The second-hand clothes business employs thousands of people in the country and supports millions by extension. Just take a walk around a market like Gikomba or any other market in the country to get a glimpse of the amount of money that circulates there, and the number of people who benefit directly and indirectly. People who are not necessarily selling clothes but are ironing, doing repairs, and some fashioning new items out of seemingly useless bits of clothing and selling them. Then you’ll see just how many families usually rely on mitumba to pay their rents and to feed their families.
But when COVID-19 came calling, mitumba was one of the many industries to take a hit as a ban on importation of these clothes was announced. One may argue that it was understandable at that time to enforce the ban because when the pandemic hit town, it was so new that nobody knew just what policies to enact to curb community spread. Other than the obvious ones of course. Not to say that it is no longer still new and not that it is fully understood yet. But at least the world is not where it was in the earlier months of the year.
Other than reporting numbers and sometimes making a mess of their own efforts to fight the pandemic Government may just have been coming from a somewhat good place when it announced the ban. Maybe. Except for the matter of Gikomba fires and other shenanigans which we shall not discuss as at now. Today we’re talking about the effects of job losses occasioned by the delay by relevant authorities to lay the framework for the reinstatement of mitumba importation. And these job losses are not starting and stopping at the market. They also include other professions like players in the transport industry, clerks and even accountants.
In hard facts, the annual expenditure among Kenyans on clothing and foot-ware is 197.5 Billion for both new and second-hand clothes. And considering the wealth distribution in the country, it is not difficult to deduce which of these between new and mitumba take the bulk of that money and empower more families.
With more knowledge of the pandemic, Government has since reconsidered and no less than the president himself directed the concerned departments to come up with protocols to reinstate this trade that is all too important to individuals, families, and Government itself. And not just important to traders by the way. Millions of Kenyans also rely on these clothes for use for themselves and their families. Not everyone can be able to walk into a shop or designer and order brand new clothing. And we all know what happened to our textiles industries so let us not even go there. In short, there is nothing to fill the gap for users of mitumba. There is also the fact that evidently, the ban has not reduced demand for these clothes.

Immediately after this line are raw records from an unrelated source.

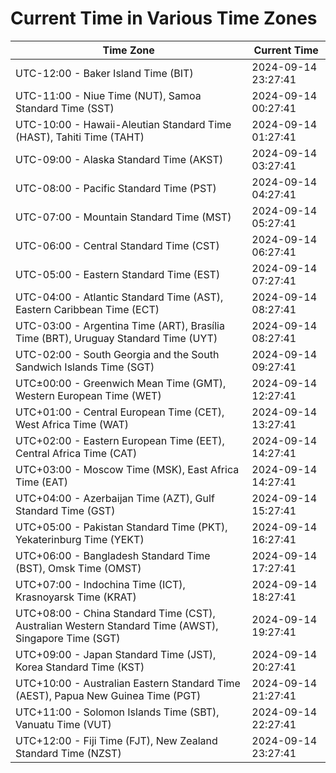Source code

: # Current Time in Various Time Zones

| Time Zone | Current Time |
|-----------|--------------|
| UTC-12:00 - Baker Island Time (BIT) | 2024-09-14 23:27:41 |
| UTC-11:00 - Niue Time (NUT), Samoa Standard Time (SST) | 2024-09-14 00:27:41 |
| UTC-10:00 - Hawaii-Aleutian Standard Time (HAST), Tahiti Time (TAHT) | 2024-09-14 01:27:41 |
| UTC-09:00 - Alaska Standard Time (AKST) | 2024-09-14 03:27:41 |
| UTC-08:00 - Pacific Standard Time (PST) | 2024-09-14 04:27:41 |
| UTC-07:00 - Mountain Standard Time (MST) | 2024-09-14 05:27:41 |
| UTC-06:00 - Central Standard Time (CST) | 2024-09-14 06:27:41 |
| UTC-05:00 - Eastern Standard Time (EST) | 2024-09-14 07:27:41 |
| UTC-04:00 - Atlantic Standard Time (AST), Eastern Caribbean Time (ECT) | 2024-09-14 08:27:41 |
| UTC-03:00 - Argentina Time (ART), Brasília Time (BRT), Uruguay Standard Time (UYT) | 2024-09-14 08:27:41 |
| UTC-02:00 - South Georgia and the South Sandwich Islands Time (SGT) | 2024-09-14 09:27:41 |
| UTC±00:00 - Greenwich Mean Time (GMT), Western European Time (WET) | 2024-09-14 12:27:41 |
| UTC+01:00 - Central European Time (CET), West Africa Time (WAT) | 2024-09-14 13:27:41 |
| UTC+02:00 - Eastern European Time (EET), Central Africa Time (CAT) | 2024-09-14 14:27:41 |
| UTC+03:00 - Moscow Time (MSK), East Africa Time (EAT) | 2024-09-14 14:27:41 |
| UTC+04:00 - Azerbaijan Time (AZT), Gulf Standard Time (GST) | 2024-09-14 15:27:41 |
| UTC+05:00 - Pakistan Standard Time (PKT), Yekaterinburg Time (YEKT) | 2024-09-14 16:27:41 |
| UTC+06:00 - Bangladesh Standard Time (BST), Omsk Time (OMST) | 2024-09-14 17:27:41 |
| UTC+07:00 - Indochina Time (ICT), Krasnoyarsk Time (KRAT) | 2024-09-14 18:27:41 |
| UTC+08:00 - China Standard Time (CST), Australian Western Standard Time (AWST), Singapore Time (SGT) | 2024-09-14 19:27:41 |
| UTC+09:00 - Japan Standard Time (JST), Korea Standard Time (KST) | 2024-09-14 20:27:41 |
| UTC+10:00 - Australian Eastern Standard Time (AEST), Papua New Guinea Time (PGT) | 2024-09-14 21:27:41 |
| UTC+11:00 - Solomon Islands Time (SBT), Vanuatu Time (VUT) | 2024-09-14 22:27:41 |
| UTC+12:00 - Fiji Time (FJT), New Zealand Standard Time (NZST) | 2024-09-14 23:27:41 |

One of the initial fears about importation of second-hand clothes was that it would ferry the virus to Kenya. But that has since been looked at and debunked. Before any clothes or shoes are shipped in, there have always hygiene procedures even before Covid. Repeated fumigation during packaging for example to protect the items from bacterial and viral contamination. Other than that, shipping bales into the country takes a minimum of 12 to 60 days depending on the country of origin. And yet one of the things that was communicated about Corona Virus is that it cannot survive on clothing for more than 12 hours. So yes, scientifically, mitumba do not bring in the virus.
With all this in mind, what are the relevant authorities doing about the presidential directive to hasten the importation of second hand clothing? There are a lot of jobs that need to be salvaged and a lot of families that need their livelihoods back.